Owner Jesse Eastman takes a tour through his vegetable garden as we move into May.
It’s spring and all that is green and plant-like is cranking right along. Soil temperatures are rising, and I am very excited about my garden.
The garden is a series of raised beds. I used pallet collars (available for $16.99 ea., or as a complete kit w/soil for $99.99) as bed frames. These frames are ready-to-use garden beds, measuring 30”x48”x7.5”. They require absolutely no assembly, although I did opt to line the bed frames with some sheets of plastic to keep the moist soil from decomposing the untreated pine. ½” sch. 40 PVC pipe makes up hoops for row covers to provide a light protection from cold nighttime temperatures. These row covers make a nice compliment to the water filled protective Season Extenders.
I used ProMix BX soil in several beds, and EKO Organic Outdoor Planting Mix in the rest.
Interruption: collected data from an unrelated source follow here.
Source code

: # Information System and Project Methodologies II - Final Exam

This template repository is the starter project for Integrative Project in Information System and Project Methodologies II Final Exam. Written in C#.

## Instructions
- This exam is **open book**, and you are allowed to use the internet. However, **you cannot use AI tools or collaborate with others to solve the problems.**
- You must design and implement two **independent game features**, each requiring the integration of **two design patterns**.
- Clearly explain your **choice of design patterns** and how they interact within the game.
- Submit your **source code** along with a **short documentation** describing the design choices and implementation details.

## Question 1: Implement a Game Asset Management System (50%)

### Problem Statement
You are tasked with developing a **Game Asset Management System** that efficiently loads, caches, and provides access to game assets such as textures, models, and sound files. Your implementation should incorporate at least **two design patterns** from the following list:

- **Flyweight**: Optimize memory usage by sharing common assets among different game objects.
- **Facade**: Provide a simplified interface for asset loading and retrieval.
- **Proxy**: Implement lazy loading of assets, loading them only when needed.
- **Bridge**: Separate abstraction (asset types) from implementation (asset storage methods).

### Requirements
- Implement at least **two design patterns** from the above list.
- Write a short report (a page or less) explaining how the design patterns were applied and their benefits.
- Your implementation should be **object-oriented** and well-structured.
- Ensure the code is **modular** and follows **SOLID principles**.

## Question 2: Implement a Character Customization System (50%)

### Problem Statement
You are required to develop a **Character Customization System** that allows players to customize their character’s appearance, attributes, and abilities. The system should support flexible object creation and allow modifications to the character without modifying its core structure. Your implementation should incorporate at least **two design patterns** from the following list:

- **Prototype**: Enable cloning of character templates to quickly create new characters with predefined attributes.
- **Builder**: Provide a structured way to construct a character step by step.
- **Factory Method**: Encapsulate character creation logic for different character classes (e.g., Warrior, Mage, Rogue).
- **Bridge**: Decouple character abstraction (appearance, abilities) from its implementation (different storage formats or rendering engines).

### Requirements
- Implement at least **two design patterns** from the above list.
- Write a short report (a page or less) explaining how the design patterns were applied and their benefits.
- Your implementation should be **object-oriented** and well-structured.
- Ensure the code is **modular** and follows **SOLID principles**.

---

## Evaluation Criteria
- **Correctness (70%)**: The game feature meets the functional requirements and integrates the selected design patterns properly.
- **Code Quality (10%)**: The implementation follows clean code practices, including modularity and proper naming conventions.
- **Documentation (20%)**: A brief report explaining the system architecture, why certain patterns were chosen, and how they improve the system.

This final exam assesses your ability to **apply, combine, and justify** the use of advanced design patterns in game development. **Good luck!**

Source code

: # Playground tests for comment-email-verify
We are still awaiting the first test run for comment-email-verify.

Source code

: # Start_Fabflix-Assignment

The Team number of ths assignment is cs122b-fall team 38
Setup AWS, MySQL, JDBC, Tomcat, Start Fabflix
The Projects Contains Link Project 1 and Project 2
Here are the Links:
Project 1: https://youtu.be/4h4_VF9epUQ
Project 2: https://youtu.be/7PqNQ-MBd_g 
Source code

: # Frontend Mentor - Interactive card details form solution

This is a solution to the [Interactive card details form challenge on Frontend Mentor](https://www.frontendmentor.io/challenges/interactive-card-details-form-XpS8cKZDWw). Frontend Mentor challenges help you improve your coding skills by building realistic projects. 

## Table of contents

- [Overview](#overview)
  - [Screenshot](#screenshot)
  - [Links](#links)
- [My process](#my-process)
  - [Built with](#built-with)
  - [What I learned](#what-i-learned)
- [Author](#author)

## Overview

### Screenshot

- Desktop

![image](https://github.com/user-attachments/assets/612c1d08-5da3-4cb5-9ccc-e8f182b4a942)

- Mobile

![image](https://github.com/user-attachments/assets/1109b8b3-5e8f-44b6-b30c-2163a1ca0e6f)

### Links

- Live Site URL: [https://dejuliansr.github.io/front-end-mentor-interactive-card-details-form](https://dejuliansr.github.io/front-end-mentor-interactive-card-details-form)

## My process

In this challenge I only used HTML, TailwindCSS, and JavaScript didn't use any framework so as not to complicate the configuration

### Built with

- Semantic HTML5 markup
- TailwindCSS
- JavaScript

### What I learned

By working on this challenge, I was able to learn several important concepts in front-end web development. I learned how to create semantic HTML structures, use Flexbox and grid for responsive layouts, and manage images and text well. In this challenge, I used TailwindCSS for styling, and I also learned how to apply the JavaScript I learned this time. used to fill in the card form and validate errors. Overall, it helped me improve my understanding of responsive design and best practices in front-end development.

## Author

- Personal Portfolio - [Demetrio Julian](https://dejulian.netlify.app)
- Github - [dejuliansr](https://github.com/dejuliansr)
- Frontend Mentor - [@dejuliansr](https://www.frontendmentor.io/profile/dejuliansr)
While the EKO product was more cost effective and works great for started plants, small seeds like lettuce did not germinate well. On the other hand, seeds had no trouble at all getting started in the much lighter and finer ProMix BX.
The irrigation system uses ¼” soaker hose. It is looped through each bed so that the water it releases can soak evenly throughout each bed. A battery operated automatic timer runs. Once the seedlings reach 2” tall, all the will receive a covering of mini bark to prevent weeds and reduce evaporation.
I choose my plants based on what I eat the most. I make a lot of salads and stir fry, and I love to grill, so tomatoes, peppers, corn, lettuce, carrots and herbs are bountiful. I made sure to utilize all the available space in each bed. In one bed, I surrounded the tomatoes with carrots. In another, I have planted lemon thyme, cilantro and basil around the tomatoes. I have devoted two beds to peppers, mostly hot. I find that I don’t eat as many mild peppers, so I chose to buy my bells and use my space for spicy!
In several beds I am going to use the “Three Sisters” method of planting. This is a Native American method that uses corn, beans, and squash in a mutually beneficial combination. The corn grows tall, giving the beans a pole on which to grow. The beans fix nitrogen in the soil, which helps feed nitrogen-hungry corn. The squash covers the ground with its gigantic prickly leaves, acting as mulch as well as preventing many predators from approaching the beans and corn. Additionally, the grouping provides a complete nutritional combo – corn for carbohydrates, beans for protein, and squash for a huge variety of vitamins.
Other beds include leaf crop beds that will be used for successive plantings, providing yummy lettuce, spinach, arugula, cress, and kohlrabi all season long. Peas will grow up the fence, and broccoli and brussel sprouts will benefit from the afternoon shade the pea vines provide.
Finally, marigolds, crocosmia, nasturtium, and sweet peas round out the garden. Providing a welcome splash of color, these plants are also useful. Marigolds repel many pests. Nasturtiums have brightly colored flowers that are edible, adding a sharp bite to any salad. All in all, I am looking forward to a bountiful and beautiful garden this year!